Как я ни был привязан к опере Зимина, но театральная Москва на этом для меня не кончалась. Нет, она только начиналась со здания на Большой Дмитровке. Оттуда мои театральные дорожки разбегались кривыми лучиками по родным и тесным тогда московским улицам и переулкам.
Москва военных лет, Москва предреволюционная жила бурной театрально-концертной жизнью. В эту жизнь врывались поэзия и живопись футуристов - "бурных гениев" модернистской эпохи. Они ломали все привычные представления об искусстве классическом, и в их вызывающем, грубом и резком протесте против старых идолов было нечто привлекательное, особенно для нас, молодежи. Мы все видели в первый раз. Это было увлекательно, это было необыкновенно интересно, и я носился по Москве, как угорелый.
У меня был чудесный товарищ Ваня Юров, о котором я уже говорил, и еще три приятеля, три брата Калининых - Вася, Костя и Федя. Они были сыновьями спившегося и разорившегося купца, бывшего владельца доходного дома у Тишинского рынка, который так и назывался калининской крепостью. Многие частные дома в Москве, густо населенные бедняками, назывались с горькой иронией крепостями того или иного домовладельца. После смерти отца каждый из братьев Калининых остался гол, как сокол.
Вася Калинин был старше меня, красивый, суховатый юноша с правильными чертами лица и безукоризненной московской речью.

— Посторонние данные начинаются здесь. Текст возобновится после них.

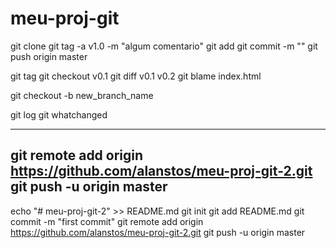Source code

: # meu-proj-git

git clone <repositorio>
git tag -a v1.0 -m "algum comentario"
git add
git commit -m ""
git push origin master

git tag
git checkout v0.1
git diff v0.1 v0.2
git blame index.html

git checkout -b new_branch_name

git log
git whatchanged

--------------------------
git remote add origin https://github.com/alanstos/meu-proj-git-2.git
git push -u origin master
--------------------------
echo "# meu-proj-git-2" >> README.md
git init
git add README.md
git commit -m "first commit"
git remote add origin https://github.com/alanstos/meu-proj-git-2.git
git push -u origin master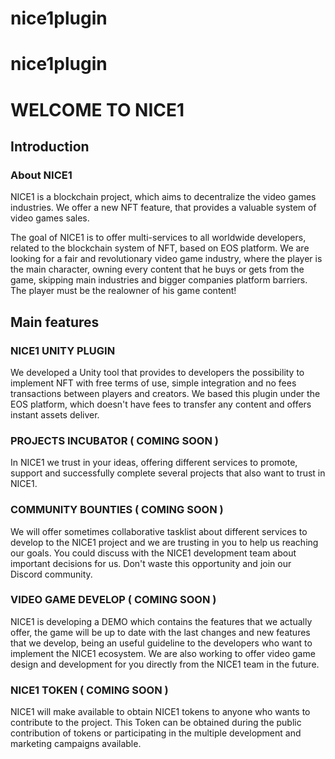# nice1plugin

# nice1plugin

# WELCOME TO NICE1

## Introduction

### About NICE1
NICE1 is a blockchain project, which aims to decentralize the video games industries. We offer a new NFT feature, that provides a valuable system of video games sales. 

The goal of NICE1 is to offer multi-services to all worldwide developers, related to the blockchain system of NFT, based on EOS platform. We are looking for a fair and revolutionary video game industry, where the player is the main character, owning every content that he buys or gets from the game, skipping main industries and bigger companies platform barriers. The player must be the realowner of his game content!

## Main features

### NICE1 UNITY PLUGIN
We developed a Unity tool that provides to developers the possibility to implement NFT with free terms of use, simple integration and no fees transactions between players and creators. 
We based this plugin under the EOS platform, which doesn't have fees to transfer any content and offers instant assets deliver.

### PROJECTS INCUBATOR ( COMING SOON )
In NICE1 we trust in your ideas, offering different services to promote, support and successfully complete several projects that also want to trust in NICE1.

### COMMUNITY BOUNTIES ( COMING SOON )
We will offer sometimes collaborative tasklist about different services to develop to the NICE1 project and we are trusting in you to help us reaching our goals. You could discuss with the NICE1 development team about important decisions for us. Don't waste this opportunity and join our Discord community.

### VIDEO GAME DEVELOP ( COMING SOON )
NICE1 is developing a DEMO which contains the features that we actually offer, the game will be up to date with the last changes and new features that we develop, being an useful guideline to the developers who want to implement the NICE1 ecosystem. We are also working to offer video game design and development for you directly from the NICE1 team in the future.

### NICE1 TOKEN ( COMING SOON )
NICE1 will make available to obtain NICE1 tokens to anyone who wants to contribute to the project. This Token can be obtained during the public contribution of tokens or participating in the multiple development and marketing campaigns available.
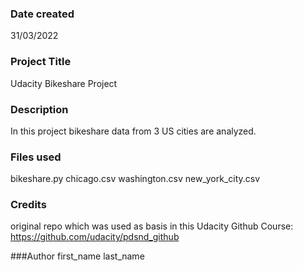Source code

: ### Date created
31/03/2022

### Project Title
Udacity Bikeshare Project

### Description
In this project bikeshare data from 3 US cities are analyzed.

### Files used
bikeshare.py
chicago.csv
washington.csv
new_york_city.csv

### Credits
original repo which was used as basis in this Udacity Github Course: https://github.com/udacity/pdsnd_github

###Author
first_name last_name
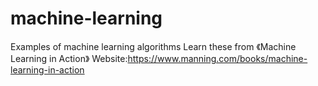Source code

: # machine-learning
Examples of machine learning algorithms
Learn these from 《Machine Learning in Action》
Website:https://www.manning.com/books/machine-learning-in-action
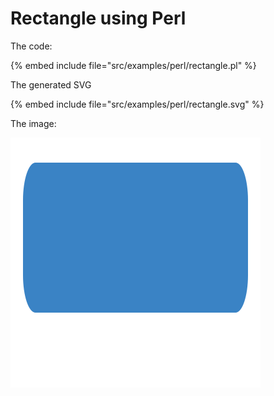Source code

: # Rectangle using Perl

The code:

{% embed include file="src/examples/perl/rectangle.pl" %}

The generated SVG

{% embed include file="src/examples/perl/rectangle.svg" %}

The image:

![Circle](../examples/perl/rectangle.svg)
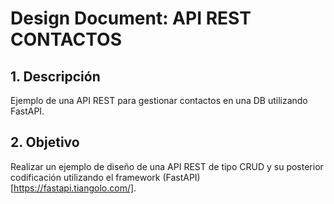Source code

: # Design Document: API REST CONTACTOS

## 1. Descripción
Ejemplo de una API REST para gestionar contactos en una DB utilizando FastAPI.


## 2. Objetivo
Realizar un ejemplo de diseño de una API REST de tipo CRUD y su posterior codificación utilizando el framework (FastAPI) [https://fastapi.tiangolo.com/].
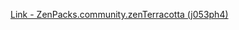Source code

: [Link - ZenPacks.community.zenTerracotta (j053ph4)](https://github.com/j053ph4/ZenPacks.community.zenTerracotta)
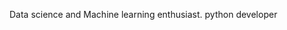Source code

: Data science and Machine learning enthusiast.
python developer
<!---
lynnemunini/LYNNEMUNINI is a ✨ special ✨ repository because its `README.md` (this file) appears on your GitHub profile.
You can click the Preview link to take a look at your changes.
--->
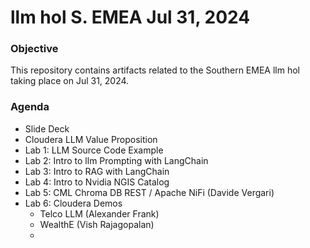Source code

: # llm hol S. EMEA Jul 31, 2024

### Objective

This repository contains artifacts related to the Southern EMEA llm hol taking place on Jul 31, 2024.

### Agenda

* Slide Deck
* Cloudera LLM Value Proposition
* Lab 1: LLM Source Code Example
* Lab 2: Intro to llm Prompting with LangChain
* Lab 3: Intro to RAG with LangChain
* Lab 4: Intro to Nvidia NGIS Catalog
* Lab 5: CML Chroma DB REST / Apache NiFi (Davide Vergari)
* Lab 6: Cloudera Demos
  * Telco LLM (Alexander Frank)
  * WealthE (Vish Rajagopalan)
  * 
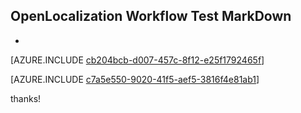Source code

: ## OpenLocalization Workflow Test MarkDown
* 

[AZURE.INCLUDE [cb204bcb-d007-457c-8f12-e25f1792465f](calleeMd1.md)]



[AZURE.INCLUDE [c7a5e550-9020-41f5-aef5-3816f4e81ab1](calleeMd2.md)]

 
thanks!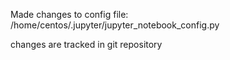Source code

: Made changes to config file:
/home/centos/.jupyter/jupyter_notebook_config.py

changes are tracked in git repository
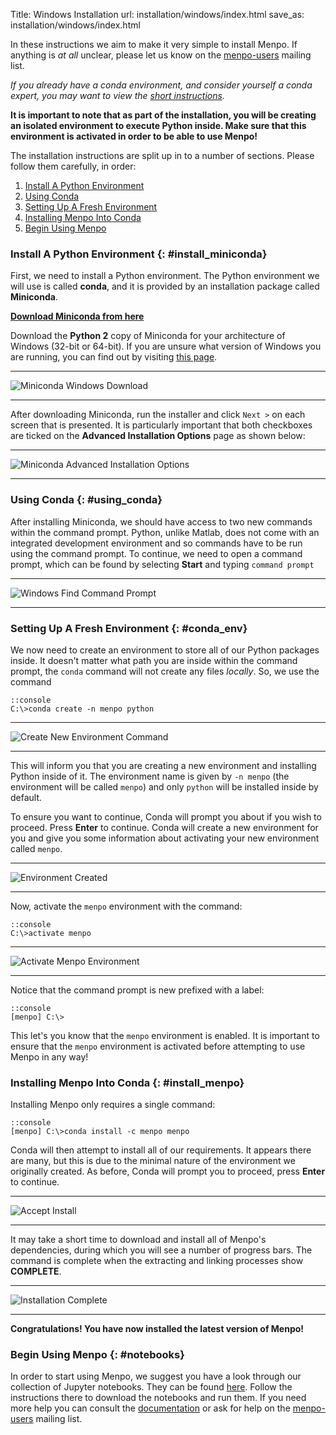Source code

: Title: Windows Installation
url: installation/windows/index.html
save_as: installation/windows/index.html

In these instructions we aim to make it very simple to install Menpo.
If anything is *at all* unclear, please let us know on the
[menpo-users](https://groups.google.com/forum/#!forum/menpo-users) mailing list.

*If you already have a conda environment, and consider yourself a conda expert,
you may want to view the 
[short instructions]({filename}/pages/installation/windows/expert.md).*

**It is important to note that as part of the installation, you will be creating
an isolated environment to execute Python inside. Make sure that this
environment is activated in order to be able to use Menpo!**

The installation instructions are split up in to a number of sections. Please
follow them carefully, in order:

  1. [Install A Python Environment](#install_miniconda)
  2. [Using Conda](#using_conda)
  3. [Setting Up A Fresh Environment](#conda_env)
  4. [Installing Menpo Into Conda](#install_menpo)
  5. [Begin Using Menpo](#notebooks)

### Install A Python Environment {: #install_miniconda}
First, we need to install a Python environment. The Python environment we will
use is called **conda**, and it is provided by an installation package
called **Miniconda**.

**[Download Miniconda from here](http://conda.pydata.org/miniconda.html)**

Download the **Python 2** copy of Miniconda for your architecture of Windows
(32-bit or 64-bit). If you are unsure what version of Windows you are running,
you can find out by visiting
[this page](http://support.microsoft.com/kb/827218).

********************************************************************************
![Miniconda Windows Download]({filename}/pages/installation/windows/images/Windows-Miniconda-Landing.png)
********************************************************************************

After downloading Miniconda, run the installer and click `Next >` on each
screen that is presented. It is particularly important that both checkboxes are
ticked on the **Advanced Installation Options** page as shown below:

********************************************************************************
![Miniconda Advanced Installation Options]({filename}/pages/installation/windows/images/Windows-Miniconda-Settings.png)
********************************************************************************

### Using Conda {: #using_conda}
After installing Miniconda, we should have access to two new commands within
the command prompt. Python, unlike Matlab, does not come with an integrated
development environment and so commands have to be run using the command prompt.
To continue, we need to open a command prompt, which can be found by selecting
**Start** and typing ``command prompt``

********************************************************************************
![Windows Find Command Prompt]({filename}/pages/installation/windows/images/Windows-Find-CommandPrompt.png)
********************************************************************************

### Setting Up A Fresh Environment {: #conda_env}
We now need to create an environment to store all of our Python packages inside.
It doesn't matter what path you are inside within the command prompt, the
`conda` command will not create any files *locally*. So, we use the command

    ::console
    C:\>conda create -n menpo python

********************************************************************************
![Create New Environment Command]({filename}/pages/installation/windows/images/Windows-Create-Env-Command.png)
********************************************************************************

This will inform you that you are creating a new environment and installing
Python inside of it. The environment name is given by `-n menpo` (the
environment will be called `menpo`) and only `python` will be installed inside
by default.

To ensure you want to continue, Conda will prompt you
about if you wish to proceed. Press **Enter** to continue. Conda will create
a new environment for you and give you some information about activating
your new environment called `menpo`.

********************************************************************************
![Environment Created]({filename}/pages/installation/windows/images/Windows-Env-Created.png)
********************************************************************************

Now, activate the `menpo` environment with the command:

    ::console
    C:\>activate menpo

********************************************************************************
![Activate Menpo Environment]({filename}/pages/installation/windows/images/Windows-Activate-Env.png)
********************************************************************************

Notice that the command prompt is new prefixed with a label:

    ::console
    [menpo] C:\>

This let's you know that the `menpo` environment is enabled. It is important
to ensure that the `menpo` environment is activated before attempting to
use Menpo in any way!

### Installing Menpo Into Conda {: #install_menpo}
Installing Menpo only requires a single command:

    ::console
    [menpo] C:\>conda install -c menpo menpo

Conda will then attempt to install all of our requirements. It appears there are
many, but this is due to the minimal nature of the environment we originally
created. As before, Conda will prompt you to proceed, press **Enter** to
continue.

********************************************************************************
![Accept Install]({filename}/pages/installation/windows/images/Windows-Install-Accept.png)
********************************************************************************

It may take a short time to download and install all of Menpo's dependencies,
during which you will see a number of progress bars. The command is complete
when the extracting and linking processes show **COMPLETE**.

********************************************************************************
![Installation Complete]({filename}/pages/installation/windows/images/Windows-Install-Complete.png)
********************************************************************************

**Congratulations! You have now installed the latest version of Menpo!**

### Begin Using Menpo {: #notebooks}
In order to start using Menpo, we suggest you have a look through our collection
of Jupyter notebooks. They can be found [here]({filename}/pages/notebooks.md).
Follow the instructions there to download the notebooks and run them. If you
need more help you can consult the
[documentation](http://menpo.readthedocs.org) or ask for help on the
[menpo-users](https://groups.google.com/forum/#!forum/menpo-users) mailing list.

Вместе с ним мы не раз стояли в очереди за билетами в Художественный театр по двое суток кряду. Я должен был обеспечить местами не только себя, но и отца, маму и трех сестер. Помню, мама с девочками пошла на "Синюю птицу", а я отправился на "Вишневый сад".
Билет был близкий, в середине седьмого ряда. Начался спектакль. Я не могу передать то мальчишеское впечатление, которое у меня было от этого спектакля. Он меня потряс. Все, что творилось на сцене, я воспринимал, как чудную живую жизнь. В антрактах я не выходил и, когда шел занавес, испытывал необыкновенное счастье от того, что никто не аплодирует и все тихо расходятся. Я закрывал глаза и так сидел в своем кресле до начала следующего акта. Когда опять подымался занавес, я открывал глаза, и таким образом действие спектакля для меня не прерывалось ни на минуту.